More shell, less egg

My TextExpander/shell script post of last week reminded me of Doug McIlroy and some unfinished business from back in October. So let’s talk about shell scripts and Unix again.

In the comments to my October post about the early Unix developers and what good writers they were, Bill Cheswick mentioned Doug McIlroy, and said it was a shame I’d omitted him from the post. Bill was right; I should have included McIlroy. The problem was I couldn’t find a link to any of his writings.

I had an example of his writing—a good one—but it was on paper only. I still haven’t found an online copy of it, but it’s worth talking about anyway.

The piece requires a bit of backstory. Jon Bentley had a regular column called “Programming Pearls” in the Communications of the ACM (you may have come across this collection of some of his columns). In 1986 he got interested in literate programming, so he asked Donald Knuth to write a program in that style as a guest column and Doug McIlroy to write a literary-style critique of it.

Literate programming is an interesting topic in its own right. The idea, which originated with Knuth, is to write a program and its documentation at the same time, interleaved with each other. It’s not just writing good comments or including docstrings or using systems like POD. In literate programming, the code is subservient to the documentation. For example, the various sections of the code are written not in the order the compiler (or interpreter) wants them, but in the order most appropriate for the explanation. Two utility programs transform the combination file: one to typeset the documentation and the code via TeX, and the other to extract and rearrange the source code and send it to the compiler.

I’m interested in literate programming, but that’s not our topic today.

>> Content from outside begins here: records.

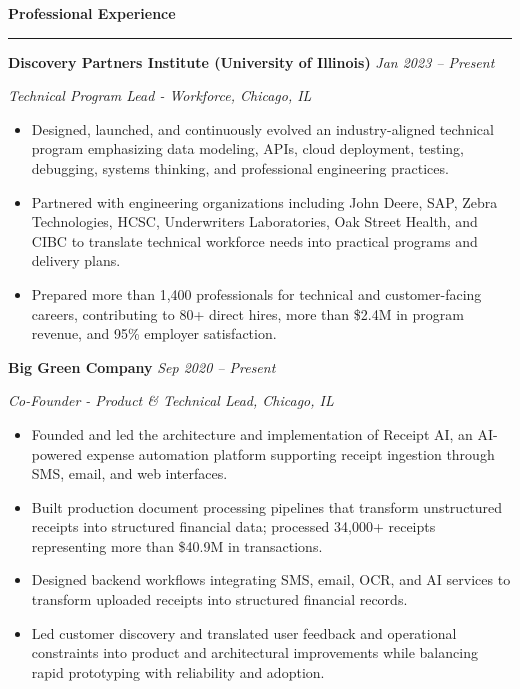 \documentclass[letterpaper,9pt]{extarticle}
\newcommand{\resheading}[1]{
  \vspace{15pt}
  \textbf{\large #1}
  \vspace{5pt}
  \hrule
  \vspace{10pt}
}
\newcommand{\roleheading}[3]{
  \Needspace{6\baselineskip}
  \textbf{#1}
  \hfill
  \textit{#2}

  \emph{#3}
}
\begin{document}
\resheading{Professional Experience}

\roleheading
  {Discovery Partners Institute (University of Illinois)}
  {Jan 2023 -- Present}
  {Technical Program Lead - Workforce, Chicago, IL}

\begin{itemize}
\item Designed, launched, and continuously evolved an industry-aligned technical program emphasizing data modeling, APIs, cloud deployment, testing, debugging, systems thinking, and professional engineering practices.
\item Partnered with engineering organizations including John Deere, SAP, Zebra Technologies, HCSC, Underwriters Laboratories, Oak Street Health, and CIBC to translate technical workforce needs into practical programs and delivery plans.
\item Prepared more than 1,400 professionals for technical and customer-facing careers, contributing to 80+ direct hires, more than \$2.4M in program revenue, and 95\% employer satisfaction.
\end{itemize}

\vspace{3pt}

\roleheading
  {Big Green Company}
  {Sep 2020 -- Present}
  {Co-Founder - Product \& Technical Lead, Chicago, IL}

\begin{itemize}
\item Founded and led the architecture and implementation of Receipt AI, an AI-powered expense automation platform supporting receipt ingestion through SMS, email, and web interfaces.
\item Built production document processing pipelines that transform unstructured receipts into structured financial data; processed 34,000+ receipts representing more than \$40.9M in transactions.
\item Designed backend workflows integrating SMS, email, OCR, and AI services to transform uploaded receipts into structured financial records.
\item Led customer discovery and translated user feedback and operational constraints into product and architectural improvements while balancing rapid prototyping with reliability and adoption.
\end{itemize}

\vspace{3pt}
\end{document}

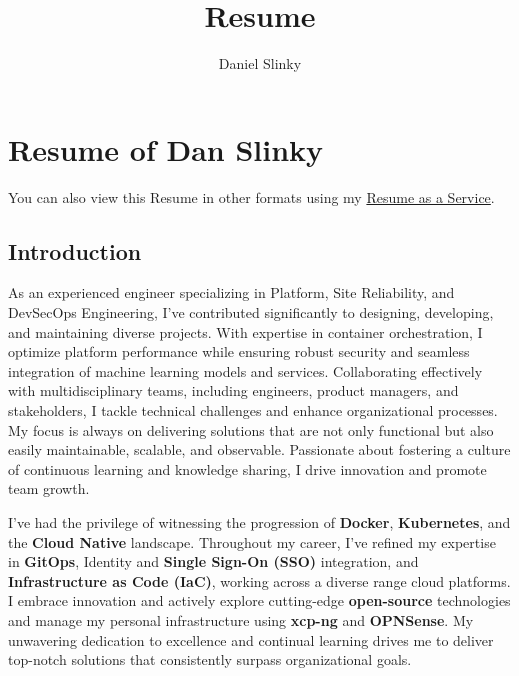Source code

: \documentclass[
]{article}
\author{}
\date{}
\title{Resume}
\author{Daniel Slinky}
\date{}
\begin{document}

\hypertarget{simple-markdown-resume-of-dan-slinky-material-linkedin-simple-github-material-email}{%
\section{\texorpdfstring{\faMarkdown Resume of Dan Slinky
\href{https://linkedin.com/in/danslinky}{\faLinkedin}
\href{https://github.com/danslinky}{\faGithub}
\href{mailto:sysadmin@danslinky.co.uk}{\faEnvelope}}{ Resume of Dan Slinky   }}\label{simple-markdown-resume-of-dan-slinky-material-linkedin-simple-github-material-email}}

You can also view this Resume in other formats using my
\href{https://rtfm.danslinky.co.uk/resumes}{Resume as a Service}.

\hypertarget{fontawesome-solid-terminal-introduction}{%
\subsection{\texorpdfstring{\faTerminal
Introduction}{ Introduction}}\label{fontawesome-solid-terminal-introduction}}

As an experienced engineer specializing in Platform, Site Reliability,
and DevSecOps Engineering, I've contributed significantly to designing,
developing, and maintaining diverse projects. With expertise in
container orchestration, I optimize platform performance while ensuring
robust security and seamless integration of machine learning models and
services. Collaborating effectively with multidisciplinary teams,
including engineers, product managers, and stakeholders, I tackle
technical challenges and enhance organizational processes. My focus is
always on delivering solutions that are not only functional but also
easily maintainable, scalable, and observable. Passionate about
fostering a culture of continuous learning and knowledge sharing, I
drive innovation and promote team growth.

I've had the privilege of witnessing the progression of \faDocker
\textbf{Docker}, \faDharmachakra \textbf{Kubernetes}, and the
\textbf{Cloud Native} landscape. Throughout my career, I've refined my
expertise in \textbf{GitOps}, Identity and \textbf{Single Sign-On (SSO)}
integration, and \textbf{Infrastructure as Code (IaC)}, working across a
diverse range cloud platforms. I embrace innovation and actively explore
cutting-edge \textbf{open-source} technologies and manage my personal
infrastructure using \textbf{xcp-ng} and \textbf{OPNSense}. My
unwavering dedication to excellence and continual learning drives me to
deliver top-notch solutions that consistently surpass organizational
goals.
\end{document}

Both Knuth’s article/program and McIlroy’s critique were published in Bentley’s column and then republished in Knuth’s Literate Progamming collection, a copy of which I happen to have picked up for a few bucks in a used book store several years ago.

Literate Programming

The program Bentley asked Knuth to write is one that’s become familiar to people who use languages with serious text-handling capabilities: Read a file of text, determine the n most frequently used words, and print out a sorted list of those words along with their frequencies.

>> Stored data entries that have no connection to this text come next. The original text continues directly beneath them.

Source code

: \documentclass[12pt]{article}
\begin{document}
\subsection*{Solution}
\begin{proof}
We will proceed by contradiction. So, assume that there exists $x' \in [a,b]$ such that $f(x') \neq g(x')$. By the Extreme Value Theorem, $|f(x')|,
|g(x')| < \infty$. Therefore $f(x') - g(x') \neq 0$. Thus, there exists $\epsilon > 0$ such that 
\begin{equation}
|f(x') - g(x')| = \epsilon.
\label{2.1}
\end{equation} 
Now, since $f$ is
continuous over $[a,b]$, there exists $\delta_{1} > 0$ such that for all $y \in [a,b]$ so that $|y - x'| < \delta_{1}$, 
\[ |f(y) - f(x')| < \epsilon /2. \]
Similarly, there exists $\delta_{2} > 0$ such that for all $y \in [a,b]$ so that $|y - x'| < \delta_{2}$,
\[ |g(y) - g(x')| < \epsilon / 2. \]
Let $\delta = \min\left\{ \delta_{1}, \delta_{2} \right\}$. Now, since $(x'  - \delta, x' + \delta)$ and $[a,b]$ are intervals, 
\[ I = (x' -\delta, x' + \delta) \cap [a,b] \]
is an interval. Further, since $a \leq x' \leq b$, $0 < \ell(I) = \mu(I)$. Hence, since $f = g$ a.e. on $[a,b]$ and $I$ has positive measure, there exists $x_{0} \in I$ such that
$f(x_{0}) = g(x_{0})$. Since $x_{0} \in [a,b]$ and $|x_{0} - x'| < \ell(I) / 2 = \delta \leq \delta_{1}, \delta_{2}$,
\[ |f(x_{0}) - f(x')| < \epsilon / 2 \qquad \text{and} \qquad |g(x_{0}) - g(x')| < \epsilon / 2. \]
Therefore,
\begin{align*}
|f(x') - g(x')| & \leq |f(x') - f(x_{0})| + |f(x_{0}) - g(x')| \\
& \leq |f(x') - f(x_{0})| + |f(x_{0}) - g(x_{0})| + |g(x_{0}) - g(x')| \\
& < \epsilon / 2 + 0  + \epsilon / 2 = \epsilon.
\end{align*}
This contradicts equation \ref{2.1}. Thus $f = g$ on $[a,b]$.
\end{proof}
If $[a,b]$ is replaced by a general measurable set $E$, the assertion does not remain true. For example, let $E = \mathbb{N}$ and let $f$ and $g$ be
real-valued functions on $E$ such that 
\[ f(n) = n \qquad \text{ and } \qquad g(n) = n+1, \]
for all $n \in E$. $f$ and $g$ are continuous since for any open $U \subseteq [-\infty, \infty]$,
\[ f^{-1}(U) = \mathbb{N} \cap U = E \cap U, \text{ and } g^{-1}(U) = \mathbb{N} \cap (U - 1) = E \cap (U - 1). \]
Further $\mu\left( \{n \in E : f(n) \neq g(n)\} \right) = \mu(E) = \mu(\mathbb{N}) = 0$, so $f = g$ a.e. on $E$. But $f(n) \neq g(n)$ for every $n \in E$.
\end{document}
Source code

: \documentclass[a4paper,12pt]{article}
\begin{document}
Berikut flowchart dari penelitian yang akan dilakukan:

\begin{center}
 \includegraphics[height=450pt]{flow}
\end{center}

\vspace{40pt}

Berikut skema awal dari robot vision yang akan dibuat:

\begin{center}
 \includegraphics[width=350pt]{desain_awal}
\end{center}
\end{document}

Knuth wrote his program in WEB, a literate programming system of his own devising that used Pascal as its programming language. His program used a clever, purpose-built data structure for keeping track of the words and frequency counts; and the article interleaved with it presented the program lucidly. McIlroy’s review started with an appreciation of Knuth’s presentation and the literate programming technique in general. He discussed the cleverness of the data structure and Knuth’s implementation,1 pointed out a bug or two, and made suggestions as to how the article could be improved.

And then he calmly and clearly eviscerated the very foundation of Knuth’s program.

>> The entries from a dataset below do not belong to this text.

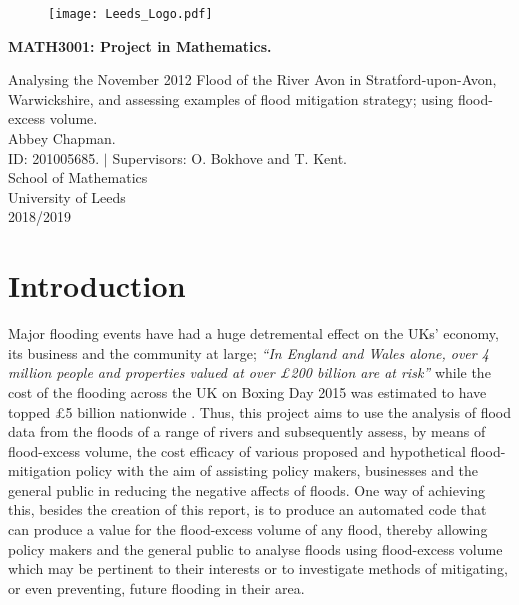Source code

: \documentclass[11pt,a4paper]{article}
\begin{document}

\begin{titlepage}
\begin{center}

\begin{figure}[t]
\raggedleft
\texttt{[image: Leeds\_Logo.pdf]}
\end{figure}
 

\vspace*{5cm}
{\huge \textbf{MATH3001: Project in Mathematics.}}\\
\hrulefill

\vspace*{0.1cm}
{\LARGE Analysing the November 2012 Flood of the River Avon in Stratford-upon-Avon, Warwickshire, and assessing examples of flood mitigation strategy{;} using flood-excess volume.}\\
\vspace{1cm}
{\large Abbey Chapman.}\\
{\large ID: 201005685. $|$ Supervisors: O. Bokhove and T. Kent.}\\
\vfill
School of Mathematics\\
University of Leeds\\
2018/2019
\end{center}
\end{titlepage}

\tableofcontents 
\noindent \hrulefill

\newpage
\section{Introduction}
Major flooding events have had a huge detremental effect on the UKs' economy, its business and the community at large{;} \textit{``In England and Wales alone, over 4 million people and properties valued at over £200 billion are at risk''} \cite{foresight} while the cost of the flooding across the UK on Boxing Day 2015 was estimated to have topped \pounds5 billion nationwide \cite{telegraph}. Thus, this project aims to use the analysis of flood data from the floods of a range of rivers and subsequently assess, by means of flood-excess volume, the cost efficacy of various proposed and hypothetical flood-mitigation policy with the aim of assisting policy makers, businesses and the general public in reducing the negative affects of floods. One way of achieving this, besides the creation of this report, is to produce an automated code that can produce a value for the flood-excess volume of any flood, thereby allowing policy makers and the general public to analyse floods using flood-excess volume which may be pertinent to their interests or to investigate methods of mitigating, or even preventing, future flooding in their area.
\end{document}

What people remember about his review is that McIlroy wrote a six-command shell pipeline2 that was a complete (and bug-free) replacement for Knuth’s 10+ pages of Pascal. Here’s the script, with each command given its own line:

bash:
1:  tr -cs A-Za-z '\n' |
2:  tr A-Z a-z |
3:  sort |
4:  uniq -c |
5:  sort -rn |
6:  sed ${1}q

And here’s McIlroy’s short, impossible-to-misunderstand explanation:

If you are not a UNIX adept, you may need a little explanation, but not much, to understand this pipeline of processes. The plan is easy:

  1. Make one-word lines by transliterating the complement (-c) of the alphabet into newlines (note the quoted newline), and squeezing out (-s) multiple newlines.
  2. Transliterate upper case to lower case.
  3. Sort to bring identical words together.
  4. Replace each run of duplicate words with a single representative and include a count (-c).
  5. Sort in reverse (-r) numeric (-n) order.
  6. Pass through a stream editor; quit (q) after printing the number of lines designated by the script’s first parameter (${1}).

I need to put that on a Post-it note as an example of how to explain a script. The best part? It would fit on a Post-it note.

(I can’t help wondering, though, why he didn’t use head -${1} in the last line. It seems more natural than sed. Is it possible that head hadn’t been written yet?)

Update 12/8/11
Thanks to Terry and Dan in the comments for pointing out the typos in the excerpt above. The mistakes were mine, not McIlroy’s, and are fixed now.

What’s often overlooked when this review is discussed is McIlroy’s explanation of why his solution is better—and it’s not just because it’s shorter. Here are some excerpts:

A wise engineering solution would produce—or better, exploit—reusable parts.

Very few people can obtain the virtuoso services of Knuth (or afford the equivalent person-weeks of lesser personnel) to attack nonce problems such as Bentley’s from the ground up. But old UNIX hands know instinctively how to solve this one in a jiffy.

To return to Knuth’s paper: Everything there—even input conversion and sorting—is programmed monolithically and from scratch. In particular the isolation of words, the handling of punctuation, and the treatment of case distinctions are built in. Even if data-filtering programs for these exact purposes were not at hand, these operations would well be implemented separately: for separation of concerns, for easier development, for piecewise debugging, and for potential reuse.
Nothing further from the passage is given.